Every line of the material must be copied exactly, from the first to the last.

Segment Open

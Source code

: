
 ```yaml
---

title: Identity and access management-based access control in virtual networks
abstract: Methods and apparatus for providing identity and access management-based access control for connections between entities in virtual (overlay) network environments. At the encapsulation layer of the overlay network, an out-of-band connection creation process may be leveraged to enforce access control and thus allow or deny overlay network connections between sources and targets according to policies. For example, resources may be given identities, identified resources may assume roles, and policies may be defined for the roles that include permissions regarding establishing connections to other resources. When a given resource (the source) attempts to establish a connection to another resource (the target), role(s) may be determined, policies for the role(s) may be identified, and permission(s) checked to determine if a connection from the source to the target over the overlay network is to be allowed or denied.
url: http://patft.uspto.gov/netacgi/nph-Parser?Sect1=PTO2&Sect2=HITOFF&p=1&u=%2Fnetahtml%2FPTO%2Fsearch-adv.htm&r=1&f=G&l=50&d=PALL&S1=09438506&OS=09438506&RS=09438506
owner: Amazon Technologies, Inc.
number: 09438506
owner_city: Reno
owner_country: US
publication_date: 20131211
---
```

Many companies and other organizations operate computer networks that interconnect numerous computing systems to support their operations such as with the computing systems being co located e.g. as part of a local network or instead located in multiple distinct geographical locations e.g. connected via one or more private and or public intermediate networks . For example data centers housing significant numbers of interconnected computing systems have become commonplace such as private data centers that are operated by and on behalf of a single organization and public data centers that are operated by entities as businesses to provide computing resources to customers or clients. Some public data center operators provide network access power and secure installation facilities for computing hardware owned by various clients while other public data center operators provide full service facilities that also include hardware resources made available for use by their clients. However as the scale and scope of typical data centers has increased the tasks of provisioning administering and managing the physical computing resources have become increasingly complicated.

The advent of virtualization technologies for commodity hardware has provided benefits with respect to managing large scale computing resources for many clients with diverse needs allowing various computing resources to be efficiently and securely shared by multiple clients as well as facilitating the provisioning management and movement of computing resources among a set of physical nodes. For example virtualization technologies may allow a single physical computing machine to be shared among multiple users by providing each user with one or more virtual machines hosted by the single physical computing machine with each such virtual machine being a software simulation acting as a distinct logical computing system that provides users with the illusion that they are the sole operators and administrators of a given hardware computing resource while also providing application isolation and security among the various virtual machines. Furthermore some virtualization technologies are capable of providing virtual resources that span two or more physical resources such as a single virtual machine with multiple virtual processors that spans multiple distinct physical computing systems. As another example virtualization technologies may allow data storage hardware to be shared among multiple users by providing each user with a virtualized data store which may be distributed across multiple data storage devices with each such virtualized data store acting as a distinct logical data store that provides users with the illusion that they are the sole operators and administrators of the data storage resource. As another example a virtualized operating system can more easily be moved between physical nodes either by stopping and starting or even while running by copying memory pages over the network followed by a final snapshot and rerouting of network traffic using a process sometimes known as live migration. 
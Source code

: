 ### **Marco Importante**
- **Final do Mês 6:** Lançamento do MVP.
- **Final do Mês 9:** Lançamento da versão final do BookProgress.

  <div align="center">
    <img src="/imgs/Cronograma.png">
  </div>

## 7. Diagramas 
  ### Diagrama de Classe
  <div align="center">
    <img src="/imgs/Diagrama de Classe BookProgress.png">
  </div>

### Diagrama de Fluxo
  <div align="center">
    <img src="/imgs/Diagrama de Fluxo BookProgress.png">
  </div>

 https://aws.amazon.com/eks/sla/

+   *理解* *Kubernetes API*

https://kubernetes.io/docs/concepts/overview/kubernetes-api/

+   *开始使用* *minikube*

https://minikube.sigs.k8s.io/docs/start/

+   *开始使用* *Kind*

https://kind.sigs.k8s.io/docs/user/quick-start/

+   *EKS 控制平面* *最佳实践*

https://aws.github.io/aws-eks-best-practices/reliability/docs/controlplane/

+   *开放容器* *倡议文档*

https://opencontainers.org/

Segment Closed

EXPECTED ANSWER:
Source code

:
 ```yaml
---

title: Identity and access management-based access control in virtual networks
abstract: Methods and apparatus for providing identity and access management-based access control for connections between entities in virtual (overlay) network environments. At the encapsulation layer of the overlay network, an out-of-band connection creation process may be leveraged to enforce access control and thus allow or deny overlay network connections between sources and targets according to policies. For example, resources may be given identities, identified resources may assume roles, and policies may be defined for the roles that include permissions regarding establishing connections to other resources. When a given resource (the source) attempts to establish a connection to another resource (the target), role(s) may be determined, policies for the role(s) may be identified, and permission(s) checked to determine if a connection from the source to the target over the overlay network is to be allowed or denied.
url: http://patft.uspto.gov/netacgi/nph-Parser?Sect1=PTO2&Sect2=HITOFF&p=1&u=%2Fnetahtml%2FPTO%2Fsearch-adv.htm&r=1&f=G&l=50&d=PALL&S1=09438506&OS=09438506&RS=09438506
owner: Amazon Technologies, Inc.
number: 09438506
owner_city: Reno
owner_country: US
publication_date: 20131211
---
```

Many companies and other organizations operate computer networks that interconnect numerous computing systems to support their operations such as with the computing systems being co located e.g. as part of a local network or instead located in multiple distinct geographical locations e.g. connected via one or more private and or public intermediate networks . For example data centers housing significant numbers of interconnected computing systems have become commonplace such as private data centers that are operated by and on behalf of a single organization and public data centers that are operated by entities as businesses to provide computing resources to customers or clients. Some public data center operators provide network access power and secure installation facilities for computing hardware owned by various clients while other public data center operators provide full service facilities that also include hardware resources made available for use by their clients. However as the scale and scope of typical data centers has increased the tasks of provisioning administering and managing the physical computing resources have become increasingly complicated.

The advent of virtualization technologies for commodity hardware has provided benefits with respect to managing large scale computing resources for many clients with diverse needs allowing various computing resources to be efficiently and securely shared by multiple clients as well as facilitating the provisioning management and movement of computing resources among a set of physical nodes. For example virtualization technologies may allow a single physical computing machine to be shared among multiple users by providing each user with one or more virtual machines hosted by the single physical computing machine with each such virtual machine being a software simulation acting as a distinct logical computing system that provides users with the illusion that they are the sole operators and administrators of a given hardware computing resource while also providing application isolation and security among the various virtual machines. Furthermore some virtualization technologies are capable of providing virtual resources that span two or more physical resources such as a single virtual machine with multiple virtual processors that spans multiple distinct physical computing systems. As another example virtualization technologies may allow data storage hardware to be shared among multiple users by providing each user with a virtualized data store which may be distributed across multiple data storage devices with each such virtualized data store acting as a distinct logical data store that provides users with the illusion that they are the sole operators and administrators of the data storage resource. As another example a virtualized operating system can more easily be moved between physical nodes either by stopping and starting or even while running by copying memory pages over the network followed by a final snapshot and rerouting of network traffic using a process sometimes known as live migration. 
Source code

: ### **Marco Importante**
- **Final do Mês 6:** Lançamento do MVP.
- **Final do Mês 9:** Lançamento da versão final do BookProgress.

  <div align="center">
    <img src="/imgs/Cronograma.png">
  </div>

## 7. Diagramas 
  ### Diagrama de Classe
  <div align="center">
    <img src="/imgs/Diagrama de Classe BookProgress.png">
  </div>

### Diagrama de Fluxo
  <div align="center">
    <img src="/imgs/Diagrama de Fluxo BookProgress.png">
  </div>

 https://aws.amazon.com/eks/sla/

+   *理解* *Kubernetes API*

https://kubernetes.io/docs/concepts/overview/kubernetes-api/

+   *开始使用* *minikube*

https://minikube.sigs.k8s.io/docs/start/

+   *开始使用* *Kind*

https://kind.sigs.k8s.io/docs/user/quick-start/

+   *EKS 控制平面* *最佳实践*

https://aws.github.io/aws-eks-best-practices/reliability/docs/controlplane/

+   *开放容器* *倡议文档*

https://opencontainers.org/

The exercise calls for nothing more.